He llevado alguna vez “En el camino” conmigo. Me ha servido, me ha inspirado, me ha impulsado a cruzar la frontera del espejo. Sería una persona distinta si no hubiera leído a ciertos escritores. Kerouac es uno. Hice mía su búsqueda de la libertad, su respeto por el paisaje y su intenso amor por las charlas interminables a orillas del fuego.
Hace poco que volví de mi peregrinación anual.

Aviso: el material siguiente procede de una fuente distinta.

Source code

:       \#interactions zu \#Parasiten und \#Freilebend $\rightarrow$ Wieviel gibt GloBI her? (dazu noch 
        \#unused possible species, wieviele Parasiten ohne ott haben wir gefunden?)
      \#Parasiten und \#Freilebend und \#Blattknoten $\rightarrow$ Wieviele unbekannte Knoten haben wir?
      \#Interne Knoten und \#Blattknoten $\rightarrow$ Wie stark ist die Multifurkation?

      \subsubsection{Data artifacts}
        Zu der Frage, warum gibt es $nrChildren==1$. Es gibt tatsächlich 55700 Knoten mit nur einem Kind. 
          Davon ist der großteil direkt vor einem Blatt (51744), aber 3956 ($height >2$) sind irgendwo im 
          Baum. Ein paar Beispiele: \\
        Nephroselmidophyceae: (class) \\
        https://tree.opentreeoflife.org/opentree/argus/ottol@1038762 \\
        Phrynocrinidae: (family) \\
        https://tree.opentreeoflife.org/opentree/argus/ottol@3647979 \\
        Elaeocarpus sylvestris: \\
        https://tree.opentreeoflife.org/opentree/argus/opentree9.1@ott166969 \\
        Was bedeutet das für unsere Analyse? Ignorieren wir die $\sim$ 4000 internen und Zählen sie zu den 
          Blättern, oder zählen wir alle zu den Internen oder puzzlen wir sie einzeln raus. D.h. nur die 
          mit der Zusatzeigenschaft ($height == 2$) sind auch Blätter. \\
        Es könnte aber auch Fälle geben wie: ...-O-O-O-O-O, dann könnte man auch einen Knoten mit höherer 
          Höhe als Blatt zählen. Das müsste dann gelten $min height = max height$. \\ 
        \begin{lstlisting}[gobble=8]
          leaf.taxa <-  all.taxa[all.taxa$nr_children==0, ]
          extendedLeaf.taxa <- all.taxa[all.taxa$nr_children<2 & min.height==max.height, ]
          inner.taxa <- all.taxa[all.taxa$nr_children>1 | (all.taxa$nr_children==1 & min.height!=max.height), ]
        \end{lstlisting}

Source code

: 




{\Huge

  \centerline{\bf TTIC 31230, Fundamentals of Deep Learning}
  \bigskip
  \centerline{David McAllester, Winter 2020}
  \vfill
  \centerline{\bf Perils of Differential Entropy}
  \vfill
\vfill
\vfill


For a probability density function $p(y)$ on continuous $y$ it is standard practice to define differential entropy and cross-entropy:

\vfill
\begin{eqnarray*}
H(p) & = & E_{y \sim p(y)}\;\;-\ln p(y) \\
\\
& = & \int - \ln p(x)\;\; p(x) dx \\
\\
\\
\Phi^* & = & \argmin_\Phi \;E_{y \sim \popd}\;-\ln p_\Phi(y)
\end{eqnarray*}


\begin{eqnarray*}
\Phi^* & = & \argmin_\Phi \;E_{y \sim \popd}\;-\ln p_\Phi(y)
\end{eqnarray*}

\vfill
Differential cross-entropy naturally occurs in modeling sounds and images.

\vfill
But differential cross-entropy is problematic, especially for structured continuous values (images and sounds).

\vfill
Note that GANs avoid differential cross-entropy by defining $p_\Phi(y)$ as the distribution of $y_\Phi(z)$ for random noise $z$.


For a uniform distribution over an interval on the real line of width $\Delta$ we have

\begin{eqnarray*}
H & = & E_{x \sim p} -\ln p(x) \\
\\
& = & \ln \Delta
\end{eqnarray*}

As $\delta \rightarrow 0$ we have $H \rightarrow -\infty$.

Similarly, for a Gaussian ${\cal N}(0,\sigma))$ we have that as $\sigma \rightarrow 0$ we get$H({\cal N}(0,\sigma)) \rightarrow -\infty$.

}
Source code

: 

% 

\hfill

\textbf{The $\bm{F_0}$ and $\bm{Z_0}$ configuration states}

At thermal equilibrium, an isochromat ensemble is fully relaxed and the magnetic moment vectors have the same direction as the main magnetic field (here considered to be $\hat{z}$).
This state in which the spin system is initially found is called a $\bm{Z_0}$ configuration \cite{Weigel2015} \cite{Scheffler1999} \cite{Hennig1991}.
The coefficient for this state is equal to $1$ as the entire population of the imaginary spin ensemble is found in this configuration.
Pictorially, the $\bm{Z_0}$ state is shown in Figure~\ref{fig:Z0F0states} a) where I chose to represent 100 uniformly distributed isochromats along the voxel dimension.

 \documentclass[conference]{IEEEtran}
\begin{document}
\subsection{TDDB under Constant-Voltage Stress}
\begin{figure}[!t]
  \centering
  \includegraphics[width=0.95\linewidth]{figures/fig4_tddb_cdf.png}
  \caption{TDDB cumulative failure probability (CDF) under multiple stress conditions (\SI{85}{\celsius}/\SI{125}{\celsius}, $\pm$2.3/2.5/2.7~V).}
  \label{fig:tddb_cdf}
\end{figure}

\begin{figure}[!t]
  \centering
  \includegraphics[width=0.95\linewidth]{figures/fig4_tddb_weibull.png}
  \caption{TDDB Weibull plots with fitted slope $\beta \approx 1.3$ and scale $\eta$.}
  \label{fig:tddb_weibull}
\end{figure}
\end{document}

Entre rutas interminables y obligadas esperas, me abracé a “Justine”, de Lawrence Durrell y aprendí de sus mujeres que habitan esta increíble novela, acerca del amor, el desamor, el éxtasis de la piel y la nostalgia de lo imposible.
También cargué “Elegía para un americano” de Siri Hustvedt, una sobresaliente escritora norteamericana que es conocida como “la esposa de Paul Auster”. Como siempre, a medida que lo iba leyendo, fui dejando pequeñas migas de pan entre sus páginas, minúsculas pistas de atención sobre su laberíntico camino que me permitieran el regreso. Una de las páginas que marqué dice: “No existe frontera precisa entre el recuerdo y la fantasía (...) construimos nuestros propios relatos y no podemos separar las historias que creamos de la cultura en la que vivimos”. Y en otra página: “Nuestros recuerdos siempre resultan alterados por el presente, ya que la memoria no es estable sino mutable”.
Y en eso estoy, reinventando mi pasado.